Below this line is the material. Write out only its lines from the one containing "Source code" through the one containing "## Use case", both kept, exactly.

- - - -

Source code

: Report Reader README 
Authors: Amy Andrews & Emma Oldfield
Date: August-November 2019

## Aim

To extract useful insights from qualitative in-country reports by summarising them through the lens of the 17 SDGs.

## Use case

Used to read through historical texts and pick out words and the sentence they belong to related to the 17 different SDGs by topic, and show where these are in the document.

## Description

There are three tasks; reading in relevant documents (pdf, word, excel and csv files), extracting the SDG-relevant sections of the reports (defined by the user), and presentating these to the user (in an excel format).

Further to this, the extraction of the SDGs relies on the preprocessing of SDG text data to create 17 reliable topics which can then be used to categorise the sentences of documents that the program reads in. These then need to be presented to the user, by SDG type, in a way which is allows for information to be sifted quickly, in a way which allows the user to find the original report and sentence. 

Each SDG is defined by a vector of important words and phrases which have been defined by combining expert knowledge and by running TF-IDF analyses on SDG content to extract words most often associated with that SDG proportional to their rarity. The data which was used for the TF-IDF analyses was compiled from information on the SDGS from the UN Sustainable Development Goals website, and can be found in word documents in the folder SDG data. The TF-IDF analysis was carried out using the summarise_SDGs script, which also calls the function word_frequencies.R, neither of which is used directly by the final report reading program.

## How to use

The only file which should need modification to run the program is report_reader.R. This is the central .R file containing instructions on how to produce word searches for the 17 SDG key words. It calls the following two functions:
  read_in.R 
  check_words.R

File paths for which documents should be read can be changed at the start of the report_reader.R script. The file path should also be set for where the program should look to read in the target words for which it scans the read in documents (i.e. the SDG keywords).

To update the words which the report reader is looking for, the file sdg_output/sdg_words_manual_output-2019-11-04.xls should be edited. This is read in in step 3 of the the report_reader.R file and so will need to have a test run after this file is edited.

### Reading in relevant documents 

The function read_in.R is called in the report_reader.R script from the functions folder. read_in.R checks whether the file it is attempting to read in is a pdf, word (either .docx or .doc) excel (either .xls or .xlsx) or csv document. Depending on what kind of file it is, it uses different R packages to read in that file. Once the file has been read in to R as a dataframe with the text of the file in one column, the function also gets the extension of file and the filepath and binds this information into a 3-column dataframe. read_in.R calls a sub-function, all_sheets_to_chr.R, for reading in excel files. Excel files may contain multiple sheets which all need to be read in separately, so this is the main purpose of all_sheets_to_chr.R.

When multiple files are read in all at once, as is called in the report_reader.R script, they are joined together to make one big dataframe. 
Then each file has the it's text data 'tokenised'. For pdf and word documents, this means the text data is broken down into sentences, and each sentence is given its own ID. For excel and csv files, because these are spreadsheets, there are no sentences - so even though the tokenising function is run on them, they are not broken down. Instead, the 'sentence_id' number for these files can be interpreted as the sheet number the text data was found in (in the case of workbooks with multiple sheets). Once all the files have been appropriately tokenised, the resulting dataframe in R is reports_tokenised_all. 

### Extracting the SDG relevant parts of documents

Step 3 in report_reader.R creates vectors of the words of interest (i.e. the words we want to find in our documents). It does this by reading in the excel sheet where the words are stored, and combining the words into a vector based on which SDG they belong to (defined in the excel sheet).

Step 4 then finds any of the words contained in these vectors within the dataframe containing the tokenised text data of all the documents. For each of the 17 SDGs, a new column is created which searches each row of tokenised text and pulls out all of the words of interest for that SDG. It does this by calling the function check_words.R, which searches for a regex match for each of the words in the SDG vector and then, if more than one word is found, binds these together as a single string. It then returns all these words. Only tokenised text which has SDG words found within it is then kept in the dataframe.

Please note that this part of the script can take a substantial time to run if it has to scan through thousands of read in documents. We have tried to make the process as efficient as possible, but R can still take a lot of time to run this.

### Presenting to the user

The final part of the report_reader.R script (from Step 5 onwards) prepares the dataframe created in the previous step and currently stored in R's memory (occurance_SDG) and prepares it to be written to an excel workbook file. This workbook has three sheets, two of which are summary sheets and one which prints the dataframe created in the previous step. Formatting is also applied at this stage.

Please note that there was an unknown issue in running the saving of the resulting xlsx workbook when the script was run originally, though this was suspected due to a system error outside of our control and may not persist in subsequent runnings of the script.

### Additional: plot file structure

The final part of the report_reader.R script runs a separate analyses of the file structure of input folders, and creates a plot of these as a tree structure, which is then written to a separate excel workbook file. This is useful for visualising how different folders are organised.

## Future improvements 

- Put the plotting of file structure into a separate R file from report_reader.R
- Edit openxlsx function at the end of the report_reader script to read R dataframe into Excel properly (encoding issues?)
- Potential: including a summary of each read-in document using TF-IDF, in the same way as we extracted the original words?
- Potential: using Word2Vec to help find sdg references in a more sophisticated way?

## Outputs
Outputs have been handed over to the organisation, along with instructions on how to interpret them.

- - - -

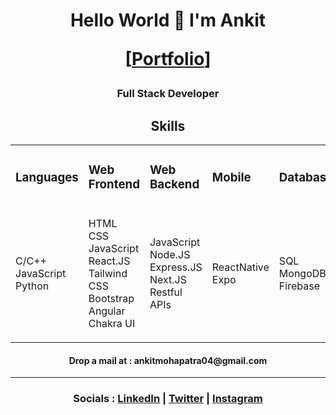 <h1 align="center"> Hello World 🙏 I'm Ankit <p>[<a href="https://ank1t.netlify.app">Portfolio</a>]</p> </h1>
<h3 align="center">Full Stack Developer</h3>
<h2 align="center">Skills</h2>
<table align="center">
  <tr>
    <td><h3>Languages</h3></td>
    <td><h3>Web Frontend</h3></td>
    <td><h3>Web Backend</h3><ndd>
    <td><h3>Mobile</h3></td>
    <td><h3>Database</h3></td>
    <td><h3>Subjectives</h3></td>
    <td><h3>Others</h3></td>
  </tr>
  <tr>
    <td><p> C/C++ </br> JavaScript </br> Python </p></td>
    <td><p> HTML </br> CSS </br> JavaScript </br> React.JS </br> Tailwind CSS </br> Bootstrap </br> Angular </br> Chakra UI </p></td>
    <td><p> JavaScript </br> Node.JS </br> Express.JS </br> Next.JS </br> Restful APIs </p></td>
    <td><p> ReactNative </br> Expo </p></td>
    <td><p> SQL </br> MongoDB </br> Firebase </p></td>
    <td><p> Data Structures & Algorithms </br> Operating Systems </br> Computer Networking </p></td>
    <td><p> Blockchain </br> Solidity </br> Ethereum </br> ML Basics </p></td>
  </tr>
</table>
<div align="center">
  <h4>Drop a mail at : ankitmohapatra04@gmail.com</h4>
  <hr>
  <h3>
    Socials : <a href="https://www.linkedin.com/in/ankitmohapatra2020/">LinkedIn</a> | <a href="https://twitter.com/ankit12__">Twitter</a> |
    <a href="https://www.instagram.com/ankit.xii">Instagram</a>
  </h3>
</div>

- - - -

■ **Response for this exercise**:
Source code

: Report Reader README 
Authors: Amy Andrews & Emma Oldfield
Date: August-November 2019

## Aim

To extract useful insights from qualitative in-country reports by summarising them through the lens of the 17 SDGs.

## Use case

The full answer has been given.